What the task asks:
Word for word, restate the lines from the start of the data below through the line containing "Personal data, information".

Given information:
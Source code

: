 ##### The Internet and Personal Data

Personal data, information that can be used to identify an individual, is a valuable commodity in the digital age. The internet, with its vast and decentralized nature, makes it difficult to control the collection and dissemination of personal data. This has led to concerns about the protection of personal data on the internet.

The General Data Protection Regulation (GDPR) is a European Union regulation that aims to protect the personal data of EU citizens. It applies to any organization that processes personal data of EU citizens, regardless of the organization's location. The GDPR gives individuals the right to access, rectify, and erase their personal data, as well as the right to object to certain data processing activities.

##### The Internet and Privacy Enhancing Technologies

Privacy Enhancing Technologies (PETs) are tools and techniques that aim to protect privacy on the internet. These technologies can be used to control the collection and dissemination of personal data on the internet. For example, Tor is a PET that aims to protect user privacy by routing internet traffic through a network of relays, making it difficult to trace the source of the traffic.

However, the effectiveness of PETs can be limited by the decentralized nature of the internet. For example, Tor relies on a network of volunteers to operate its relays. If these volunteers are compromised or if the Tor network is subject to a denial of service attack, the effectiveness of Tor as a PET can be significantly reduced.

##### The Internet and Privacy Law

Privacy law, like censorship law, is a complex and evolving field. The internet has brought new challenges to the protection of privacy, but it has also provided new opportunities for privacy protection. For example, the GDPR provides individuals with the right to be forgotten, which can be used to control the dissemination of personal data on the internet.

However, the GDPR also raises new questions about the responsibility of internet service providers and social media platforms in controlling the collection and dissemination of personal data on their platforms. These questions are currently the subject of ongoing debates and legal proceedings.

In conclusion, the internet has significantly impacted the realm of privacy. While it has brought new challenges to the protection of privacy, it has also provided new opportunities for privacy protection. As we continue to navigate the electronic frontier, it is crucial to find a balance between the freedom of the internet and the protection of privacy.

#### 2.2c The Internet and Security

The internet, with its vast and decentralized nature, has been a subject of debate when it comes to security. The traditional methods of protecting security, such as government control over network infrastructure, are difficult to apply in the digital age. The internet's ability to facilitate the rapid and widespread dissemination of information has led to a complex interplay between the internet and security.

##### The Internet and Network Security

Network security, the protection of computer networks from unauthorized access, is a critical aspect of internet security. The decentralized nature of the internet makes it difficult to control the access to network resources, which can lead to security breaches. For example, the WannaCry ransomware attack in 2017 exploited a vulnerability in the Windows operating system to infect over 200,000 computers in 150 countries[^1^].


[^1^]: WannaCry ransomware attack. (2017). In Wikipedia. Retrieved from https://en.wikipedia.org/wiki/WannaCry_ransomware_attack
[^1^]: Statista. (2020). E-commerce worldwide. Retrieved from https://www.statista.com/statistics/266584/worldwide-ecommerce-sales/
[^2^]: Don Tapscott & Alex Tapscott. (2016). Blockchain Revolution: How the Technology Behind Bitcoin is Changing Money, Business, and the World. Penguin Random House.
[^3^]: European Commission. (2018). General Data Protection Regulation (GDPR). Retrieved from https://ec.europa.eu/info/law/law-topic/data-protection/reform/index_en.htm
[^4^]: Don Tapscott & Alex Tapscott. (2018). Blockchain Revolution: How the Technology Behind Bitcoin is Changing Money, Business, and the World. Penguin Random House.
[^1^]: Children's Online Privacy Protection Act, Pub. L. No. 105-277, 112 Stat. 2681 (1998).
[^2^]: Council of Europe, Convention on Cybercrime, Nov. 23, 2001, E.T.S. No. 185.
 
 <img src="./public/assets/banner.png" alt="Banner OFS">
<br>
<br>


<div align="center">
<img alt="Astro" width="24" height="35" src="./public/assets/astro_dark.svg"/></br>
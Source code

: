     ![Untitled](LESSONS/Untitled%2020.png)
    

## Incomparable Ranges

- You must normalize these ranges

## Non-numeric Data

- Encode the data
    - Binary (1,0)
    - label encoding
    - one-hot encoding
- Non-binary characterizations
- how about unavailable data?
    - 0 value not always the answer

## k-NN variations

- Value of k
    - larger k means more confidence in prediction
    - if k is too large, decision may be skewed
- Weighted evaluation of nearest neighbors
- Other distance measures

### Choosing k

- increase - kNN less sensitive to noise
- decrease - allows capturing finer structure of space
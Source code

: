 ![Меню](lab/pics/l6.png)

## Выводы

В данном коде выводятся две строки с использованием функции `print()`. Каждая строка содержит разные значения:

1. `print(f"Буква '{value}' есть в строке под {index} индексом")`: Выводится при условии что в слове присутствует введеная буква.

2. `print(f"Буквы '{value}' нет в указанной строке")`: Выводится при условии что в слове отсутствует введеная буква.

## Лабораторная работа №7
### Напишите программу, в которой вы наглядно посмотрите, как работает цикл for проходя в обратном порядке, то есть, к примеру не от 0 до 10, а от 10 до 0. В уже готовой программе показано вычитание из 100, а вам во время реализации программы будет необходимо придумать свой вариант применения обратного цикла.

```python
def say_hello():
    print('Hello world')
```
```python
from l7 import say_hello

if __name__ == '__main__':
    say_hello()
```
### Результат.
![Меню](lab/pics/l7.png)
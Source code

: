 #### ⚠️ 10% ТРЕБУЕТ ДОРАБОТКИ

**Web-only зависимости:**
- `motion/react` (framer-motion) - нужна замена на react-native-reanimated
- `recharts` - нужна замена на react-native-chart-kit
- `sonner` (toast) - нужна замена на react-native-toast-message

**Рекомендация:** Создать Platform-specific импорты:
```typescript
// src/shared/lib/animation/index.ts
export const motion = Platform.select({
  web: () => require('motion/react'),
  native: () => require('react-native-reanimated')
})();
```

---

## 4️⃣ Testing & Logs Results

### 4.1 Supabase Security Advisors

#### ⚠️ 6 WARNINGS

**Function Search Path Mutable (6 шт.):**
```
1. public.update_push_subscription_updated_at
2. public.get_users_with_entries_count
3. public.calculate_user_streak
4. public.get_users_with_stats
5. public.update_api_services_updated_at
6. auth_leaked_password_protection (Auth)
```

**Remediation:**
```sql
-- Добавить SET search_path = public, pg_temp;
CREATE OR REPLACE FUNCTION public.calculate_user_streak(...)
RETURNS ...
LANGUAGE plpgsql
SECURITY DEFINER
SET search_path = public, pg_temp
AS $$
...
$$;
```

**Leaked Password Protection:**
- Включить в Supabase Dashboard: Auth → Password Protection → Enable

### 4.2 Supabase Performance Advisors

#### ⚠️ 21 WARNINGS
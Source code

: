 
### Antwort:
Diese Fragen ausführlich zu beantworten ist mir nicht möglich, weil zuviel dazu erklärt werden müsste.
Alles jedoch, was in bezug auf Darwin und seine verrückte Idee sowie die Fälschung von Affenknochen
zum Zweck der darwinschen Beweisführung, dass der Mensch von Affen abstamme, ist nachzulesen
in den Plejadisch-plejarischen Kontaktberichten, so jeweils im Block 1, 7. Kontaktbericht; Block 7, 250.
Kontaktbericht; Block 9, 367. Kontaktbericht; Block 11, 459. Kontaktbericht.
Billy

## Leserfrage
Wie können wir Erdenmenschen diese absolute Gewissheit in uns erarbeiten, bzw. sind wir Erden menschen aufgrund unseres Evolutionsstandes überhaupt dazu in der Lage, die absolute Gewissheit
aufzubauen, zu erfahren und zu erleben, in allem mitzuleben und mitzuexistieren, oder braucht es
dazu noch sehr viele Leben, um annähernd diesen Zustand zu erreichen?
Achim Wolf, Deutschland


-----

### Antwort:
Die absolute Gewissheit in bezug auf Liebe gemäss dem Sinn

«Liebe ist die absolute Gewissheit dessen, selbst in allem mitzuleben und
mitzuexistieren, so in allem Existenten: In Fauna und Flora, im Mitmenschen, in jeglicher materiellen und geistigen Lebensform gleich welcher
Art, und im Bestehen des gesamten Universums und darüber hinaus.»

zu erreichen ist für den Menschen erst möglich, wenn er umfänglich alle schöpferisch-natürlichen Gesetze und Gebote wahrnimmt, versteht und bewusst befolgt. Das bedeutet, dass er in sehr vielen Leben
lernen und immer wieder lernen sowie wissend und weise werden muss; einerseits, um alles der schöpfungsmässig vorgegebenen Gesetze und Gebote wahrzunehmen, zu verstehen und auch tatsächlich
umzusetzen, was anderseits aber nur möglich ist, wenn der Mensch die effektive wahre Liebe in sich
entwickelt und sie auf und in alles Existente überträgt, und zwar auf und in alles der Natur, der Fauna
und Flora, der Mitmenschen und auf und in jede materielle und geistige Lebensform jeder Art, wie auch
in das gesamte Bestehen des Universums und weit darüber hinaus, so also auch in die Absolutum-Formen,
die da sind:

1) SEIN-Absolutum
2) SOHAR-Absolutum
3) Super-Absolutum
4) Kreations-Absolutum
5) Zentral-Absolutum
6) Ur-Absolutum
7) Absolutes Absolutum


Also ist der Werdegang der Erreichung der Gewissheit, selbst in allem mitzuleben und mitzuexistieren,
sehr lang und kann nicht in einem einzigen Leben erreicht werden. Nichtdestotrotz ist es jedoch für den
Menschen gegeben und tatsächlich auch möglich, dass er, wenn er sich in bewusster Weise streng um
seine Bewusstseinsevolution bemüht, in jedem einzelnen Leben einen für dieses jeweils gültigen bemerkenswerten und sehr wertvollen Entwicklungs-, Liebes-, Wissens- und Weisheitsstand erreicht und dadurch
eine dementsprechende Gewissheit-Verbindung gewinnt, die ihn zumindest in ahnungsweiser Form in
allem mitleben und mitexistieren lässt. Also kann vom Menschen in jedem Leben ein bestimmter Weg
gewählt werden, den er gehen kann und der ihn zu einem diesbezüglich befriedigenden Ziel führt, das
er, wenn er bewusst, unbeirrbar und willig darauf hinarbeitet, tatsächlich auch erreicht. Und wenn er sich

Answer to this problem:
Source code

: ##### The Internet and Personal Data

Personal data, information that can be used to identify an individual, is a valuable commodity in the digital age. The internet, with its vast and decentralized nature, makes it difficult to control the collection and dissemination of personal data. This has led to concerns about the protection of personal data on the internet.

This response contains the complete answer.